Was das für Beschäftigte bedeutet, welche Folgen für Arbeitsbelastung und Dienstplanung drohen und welche Grenzen die PPP-Richtlinie setzt, zeigt dieser Beitrag.
Das Wichtigste zum Personalabbau in der Psychiatrie in Kürze
- Die aktuellste bundesweite DKI-Befragung zeigt: Zum Erhebungszeitpunkt erwarteten 23 Prozent der Abteilungspsychiatrien und 16 Prozent der psychiatrischen Fachkliniken, ihr Personal innerhalb von sechs Monaten reduzieren zu müssen.
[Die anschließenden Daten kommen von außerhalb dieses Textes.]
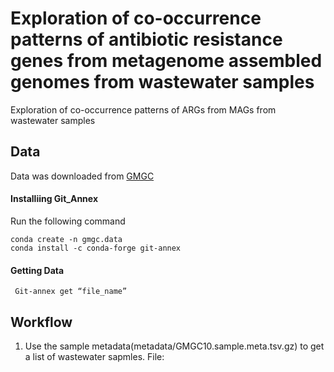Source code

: # Exploration of co-occurrence patterns of antibiotic resistance genes from metagenome assembled genomes from wastewater samples
Exploration of co-occurrence patterns of ARGs from MAGs from wastewater samples
## Data
Data was downloaded from [GMGC](https://git.embl.de/coelho/GMGC10.data)
#### Installiing Git_Annex
Run the following command


    conda create -n gmgc.data
    conda install -c conda-forge git-annex

#### Getting Data
     
     
     Git-annex get “file_name”

## Workflow
1. Use the sample metadata(metadata/GMGC10.sample.meta.tsv.gz) to get a list of wastewater sapmles. 
File: 

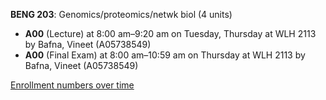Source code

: **BENG 203**: Genomics/proteomics/netwk biol (4 units)

- **A00** (Lecture) at 8:00 am–9:20 am on Tuesday, Thursday at WLH 2113 by Bafna, Vineet (A05738549)
- **A00** (Final Exam) at 8:00 am–10:59 am on Thursday at WLH 2113 by Bafna, Vineet (A05738549)

[Enrollment numbers over time](./BENG203.tsv)
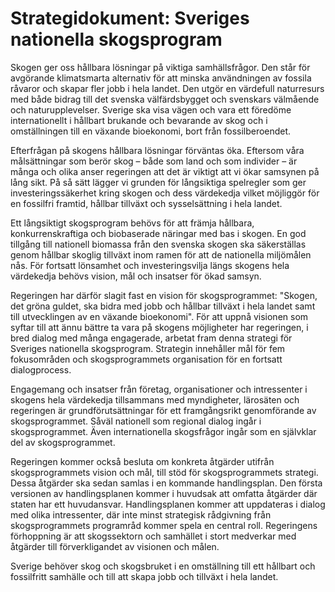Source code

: # Strategidokument: Sveriges nationella skogsprogram

Skogen ger oss hållbara lösningar på viktiga samhällsfrågor. Den står för avgörande klimatsmarta alternativ för att minska användningen av fossila råvaror och skapar fler jobb i hela landet. Den utgör en värdefull naturresurs med både bidrag till det svenska välfärdsbygget och svenskars välmående och naturupplevelser. Sverige ska visa vägen och vara ett föredöme internationellt i hållbart brukande och bevarande av skog och i omställningen till en växande bioekonomi, bort från fossilberoendet.


Efterfrågan på skogens hållbara lösningar förväntas öka. Eftersom våra målsättningar som berör skog – både som land och som individer – är många och olika anser regeringen att det är viktigt att vi ökar samsynen på lång sikt. På så sätt lägger vi grunden för långsiktiga spelregler som ger investeringssäkerhet kring skogen och dess värdekedja vilket möjliggör för en fossilfri framtid, hållbar tillväxt och sysselsättning i hela landet.

Ett långsiktigt skogsprogram behövs för att främja hållbara, konkurrenskraftiga och biobaserade näringar med bas i skogen. En god tillgång till nationell biomassa från den svenska skogen ska säkerställas genom hållbar skoglig tillväxt inom ramen för att de nationella miljömålen nås. För fortsatt lönsamhet och investeringsvilja längs skogens hela värdekedja behövs vision, mål och insatser för ökad samsyn.

Regeringen har därför slagit fast en vision för skogsprogrammet: "Skogen, det gröna guldet, ska bidra med jobb och hållbar tillväxt i hela landet samt till utvecklingen av en växande bioekonomi". För att uppnå visionen som syftar till att ännu bättre ta vara på skogens möjligheter har regeringen, i bred dialog med många engagerade, arbetat fram denna strategi för Sveriges nationella skogsprogram. Strategin innehåller mål för fem fokusområden och skogsprogrammets organisation för en fortsatt dialogprocess.

Engagemang och insatser från företag, organisationer och intressenter i skogens hela värdekedja tillsammans med myndigheter, lärosäten och regeringen är grundförutsättningar för ett framgångsrikt genomförande av skogsprogrammet. Såväl nationell som regional dialog ingår i skogsprogrammet. Även internationella skogsfrågor ingår som en självklar del av skogsprogrammet.

Regeringen kommer också besluta om konkreta åtgärder utifrån skogsprogrammets vision och mål, till stöd för skogsprogrammets strategi. Dessa åtgärder ska sedan samlas i en kommande handlingsplan. Den första versionen av handlingsplanen kommer i huvudsak att omfatta åtgärder där staten har ett huvudansvar. Handlingsplanen kommer att uppdateras i dialog med olika intressenter, där inte minst strategisk rådgivning från skogsprogrammets programråd kommer spela en central roll. Regeringens förhoppning är att skogssektorn och samhället i stort medverkar med åtgärder till förverkligandet av visionen och målen.

Sverige behöver skog och skogsbruket i en omställning till ett hållbart och fossilfritt samhälle och till att skapa jobb och tillväxt i hela landet.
- Gleichzeitig besteht Fachkräftemangel: In 48 Prozent der Kliniken lag die Zahl examinierter Pflegefachpersonen unter dem Bedarf.
- Weniger Personal kann für verbleibende Beschäftigte höhere Arbeitsdichte und zusätzlichen Dienstplandruck bedeuten.
- Die PPP-Richtlinie setzt dem Personalabbau Grenzen: Psychiatrien müssen verbindliche Mindestvorgaben erfüllen; seit 2026 kann eine Unterschreitung finanzielle Folgen haben.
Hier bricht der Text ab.